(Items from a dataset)
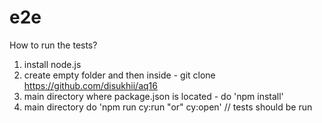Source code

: # e2e
How to run the tests?
1) install node.js
2) create empty folder and then inside - git clone https://github.com/disukhii/aq16
3) main directory where package.json is located - do 'npm install'
4) main directory do 'npm run cy:run "or" cy:open' // tests should be run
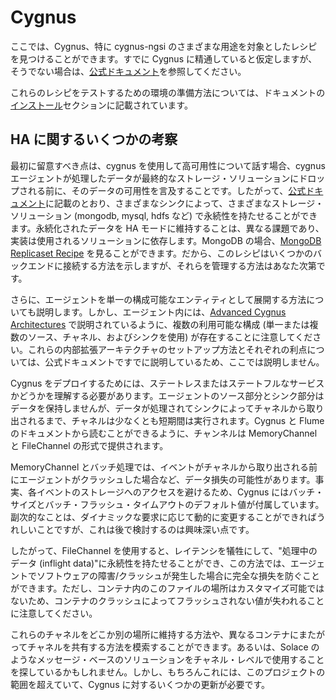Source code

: # Cygnus

ここでは、Cygnus、特に cygnus-ngsi のさまざまな用途を対象としたレシピを見つけることができます。すでに Cygnus に精通していると仮定しますが、そうでない場合は、[公式ドキュメント](http://fiware-cygnus.readthedocs.io/en/latest/index.html)を参照してください。

これらのレシピをテストするための環境の準備方法については、ドキュメントの[インストール](../../installation.md)セクションに記載されています。


## HA に関するいくつかの考察

最初に留意すべき点は、cygnus を使用して高可用性について話す場合、cygnus エージェントが処理したデータが最終的なストレージ・ソリューションにドロップされる前に、そのデータの可用性を言及することです。したがって、[公式ドキュメント](http://fiware-cygnus.readthedocs.io/en/latest/index.html)に記載のとおり、さまざまなシンクによって、さまざまなストレージ・ソリューション (mongodb, mysql, hdfs など) で永続性を持たせることができます。永続化されたデータを HA モードに維持することは、異なる課題であり、実装は使用されるソリューションに依存します。MongoDB の場合、[MongoDB Replicaset Recipe](../../utils/mongo-replicaset/readme.md) を見ることができます。だから、このレシピはいくつかのバックエンドに接続する方法を示しますが、それらを管理する方法はあなた次第です。

さらに、エージェントを単一の構成可能なエンティティとして展開する方法についても説明します。しかし、エージェント内には、[Advanced Cygnus Architectures](http://fiware-cygnus.readthedocs.io/en/latest/architecture/index.html#advanced-cygnus-architectures) で説明されているように、複数の利用可能な構成 (単一または複数のソース、チャネル、およびシンクを使用) が存在することに注意してください。これらの内部拡張アーキテクチャのセットアップ方法とそれぞれの利点については、公式ドキュメントですでに説明しているため、ここでは説明しません。

Cygnus をデプロイするためには、ステートレスまたはステートフルなサービスかどうかを理解する必要があります。エージェントのソース部分とシンク部分はデータを保持しませんが、データが処理されてシンクによってチャネルから取り出されるまで、チャネルは少なくとも短期間は実行されます。Cygnus と Flume のドキュメントから読むことができるように、チャンネルは MemoryChannel と FileChannel の形式で提供されます。

MemoryChannel とバッチ処理では、イベントがチャネルから取り出される前にエージェントがクラッシュした場合など、データ損失の可能性があります。事実、各イベントのストレージへのアクセスを避けるため、Cygnus にはバッチ・サイズとバッチ・フラッシュ・タイムアウトのデフォルト値が付属しています。副次的なことは、ダイナミックな要求に応じて動的に変更することができればうれしいことですが、これは後で検討するのは興味深い点です。

したがって、FileChannel を使用すると、レイテンシを犠牲にして、"処理中のデータ (inflight data)"に永続性を持たせることができ、この方法では、エージェントでソフトウェアの障害/クラッシュが発生した場合に完全な損失を防ぐことができます。ただし、コンテナ内のこのファイルの場所はカスタマイズ可能ではないため、コンテナのクラッシュによってフラッシュされない値が失われることに注意してください。

これらのチャネルをどこか別の場所に維持する方法や、異なるコンテナにまたがってチャネルを共有する方法を模索することができます。あるいは、Solace のようなメッセージ・ベースのソリューションをチャネル・レベルで使用することを探しているかもしれません。しかし、もちろんこれには、このプロジェクトの範囲を超えていて、Cygnus に対するいくつかの更新が必要です。
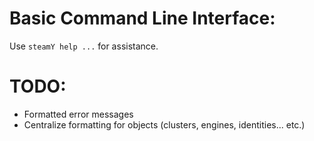 Basic Command Line Interface:
====

Use `steamY help ...` for assistance.


TODO:
====

- Formatted error messages
- Centralize formatting for objects (clusters, engines, identities... etc.)
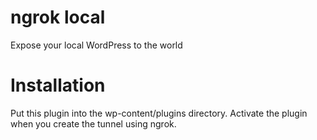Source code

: ngrok local
==============

Expose your local WordPress to the world

Installation
============
Put this plugin into the wp-content/plugins directory. Activate the plugin when you create the tunnel using ngrok.
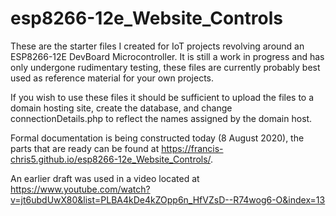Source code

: # esp8266-12e_Website_Controls
These are the starter files I created for IoT projects revolving around an ESP8266-12E DevBoard Microcontroller. It is still a work in progress and has only undergone rudimentary testing, these files are currently probably best used as reference material for your own projects.

If you wish to use these files it should be sufficient to upload the files to a domain hosting site, create the database, and change connectionDetails.php to reflect the names assigned by the domain host.

Formal documentation is being constructed today (8 August 2020), the parts that are ready can be found at  https://francis-chris5.github.io/esp8266-12e_Website_Controls/.

An earlier draft was used in a video located at https://www.youtube.com/watch?v=jt6ubdUwX80&list=PLBA4kDe4kZOpp6n_HfVZsD--R74wog6-O&index=13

**Work task:** Looking at the records above, which lines contain "files"? Copy those lines.

**Your response:**
These are the starter files I created for IoT projects revolving around an ESP8266-12E DevBoard Microcontroller. It is still a work in progress and has only undergone rudimentary testing, these files are currently probably best used as reference material for your own projects.
If you wish to use these files it should be sufficient to upload the files to a domain hosting site, create the database, and change connectionDetails.php to reflect the names assigned by the domain host.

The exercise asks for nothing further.